With the exponential growth of information, finding the right information is like looking for a needle in a haystack. Bubbling the right information to the top of the search results is essential for efficiently working in the knowledge economy. Putting the best relevant results in the limited place of the first page is what distinguishes an excellent search engine from a good search engine. This is the challenge we are solving at Traindex.
One of the first challenges we are trying to solve is in patent space. Patent analysts might want to know what other patents exist in the same domain as a new patent being filed. They may want to find prior art to challenge a claim in an existing patent. There are numerous use cases that better patent search helps solve.
We have experimented with numerous approaches to retrieve the relevant information quickly and effectively. These approaches are centered around two fundamental techniques, the keyword search, and semantic search.
In this article, we will take a deep dive in what is the difference between semantic search and keyword search and which approach is better.
A keyword search is a simple keyword lookup in a corpus of documents against a query. The system will retrieve all the documents from the database which have any keyword present in the query. We can set constraints of whether all words in the query should be present in the retrieved results or any single word in the document would be sufficient to bring it up.
One drawback of this approach is that the retrieval system will not care what the meaning of the keyword is in the context of a document and query it will simply bring back all the documents which contain the keyword specified by the user. This type of search might return irrelevant results (false positives). To view how keyword search works take a look at the following diagram.
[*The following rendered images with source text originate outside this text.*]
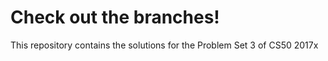 # Check out the branches!
This repository contains the solutions for the Problem Set 3 of CS50 2017x
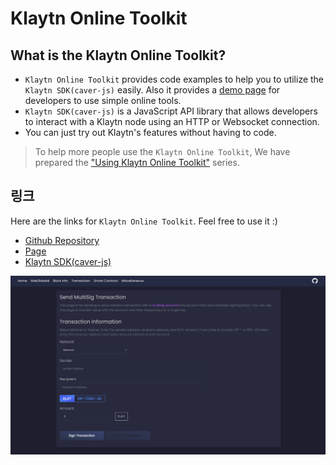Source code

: # Klaytn Online Toolkit <a id="klaytn-online-toolkit"></a>

## What is the Klaytn Online Toolkit? <a id="what-is-the-klaytn-online-toolkit"></a>
* `Klaytn Online Toolkit` provides code examples to help you to utilize the `Klaytn SDK(caver-js)` easily. Also it provides a [demo page](https://toolkit.klaytn.foundation) for developers to use simple online tools.
* `Klaytn SDK(caver-js)` is a JavaScript API library that allows developers to interact with a Klaytn node using an HTTP or Websocket connection.
* You can just try out Klaytn's features without having to code.

> To help more people use the `Klaytn Online Toolkit`, We have prepared the ["Using Klaytn Online Toolkit"](https://medium.com/klaytn/using-klaytn-online-toolkit-1-multisig-60399a0b0278) series.

## 링크 <a id="links"></a>
Here are the links for `Klaytn Online Toolkit`. Feel free to use it :)
* [Github Repository](https://github.com/klaytn/klaytn-online-toolkit)
* [Page](https://toolkit.klaytn.foundation)
* [Klaytn SDK(caver-js)](https://docs.klaytn.foundation/dapp/sdk/caver-js)

![Klaytn Online Toolkit](./img/klaytn-online-toolkit.png)

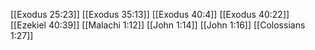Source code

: [[Exodus 25:23]]
[[Exodus 35:13]]
[[Exodus 40:4]]
[[Exodus 40:22]]
[[Ezekiel 40:39]]
[[Malachi 1:12]]
[[John 1:14]]
[[John 1:16]]
[[Colossians 1:27]]
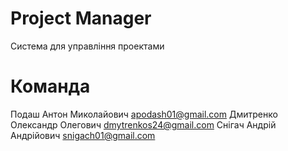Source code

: # Project Manager
Система для управління проектами

# Команда
Подаш Антон Миколайович apodash01@gmail.com
Дмитренко Олександр Олегович dmytrenkos24@gmail.com
Снігач Андрій Андрійович snigach01@gmail.com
In the above diagram, each small box shows the documents that contain a term specified e.g “A”. The diagram shows a user-entered query “raining cats and dogs” and how the system has retrieved the relevant documents to the terms that they used. In this case, the system retrieved all the documents which contained “raining”, “cats”, “and” and “dogs” and showed them to the user. But “raining cats and dogs” is a phrase in English used to describe heavy rain. This system might also get some relevant results but those results would be very small in number and also could have been ranked randomly (depending upon the database structure). Moreover, each word in the query is contributing independently regardless of its meaning being governed by its neighbors. Scaling the keyword search is also a problem and can slow down the response time of the search engine if you have millions of documents. Keyword searches may also fail to retrieve related documents that don’t specifically use the search term (false negatives). Under these conditions, researchers can miss pertinent information. There is also the danger of making business decisions based on less than a comprehensive set of search results.
We use semantic search in Traindex. Unlike keyword search, the semantic search takes into account the meaning of the words according to their context. In semantic search, a latent vector representation of documents is inferred during the training process to project into the latent space. At the inference time, the incoming query is converted into the same latent space representation and projected into space in which the documents are already projected. The nearest points in the space to the query are retrieved as the similar documents to the query.
Take a look at the following illustration using a 3D latent space, although these latent spaces can be from hundreds to a few thousands. At Traindex, we use the latent space representations ranging from 200 to 600 dimensions for capturing better representations of the documents.
The red dot represents the query a user might have entered, whereas all the blue dots are the documents projected in 3D latent space. From here there are a number of ways to locate similar documents, for example, one can use Euclidean distance of these dots to calculate the most similar documents or a Cosine angle from the origin which is also known as cosine similarity, and the list of similarity matrices goes on.
Now we have a solid understanding of how both searches work, let's compare them side by side.
|Keyword Search||Semantic Search|
|Synonyms could be neglected during the search||Incorporate the meaning of words hence comprehends the synonyms as well|
|Need to carefully pick the keywords for search||The query is automatically enriched by the latent encoding|
|The information which is retrieved is dependent on keywords and page ranking algorithms that can produce spam results||The information retrieved is independent of keywords and page rank algorithms that produce exact results rather than any irrelevant results|
Semantic search seeks to improve search accuracy by understanding a searcher’s intent through the contextual meaning of the words and brings back the results the user intended to see.
In patents, technical and domain-specific terms are heavily used which might not be present in English dictionaries and hence can be missed by a patent analyst while they is searching for prior art. Semantic search in Traindex processes the whole patent as input for (prior art and similarity) search and uses vectorized representation of the text to find synonyms and same words in other patents during the search, which is impossible with a keyword search.
Moreover, keyword search is restricted to use up to a fixed number of words which is at most 50 words generally and reduces the response time as the number of keywords grow, whereas in Traindex you can search with any number of words including the whole patents which are hundreds of thousands of words and can get results in real time. Semantic search in Traindex converts the whole patent into a vector representation and matches the most similar documents in the database, hence overcomes the problem of limited keywords search.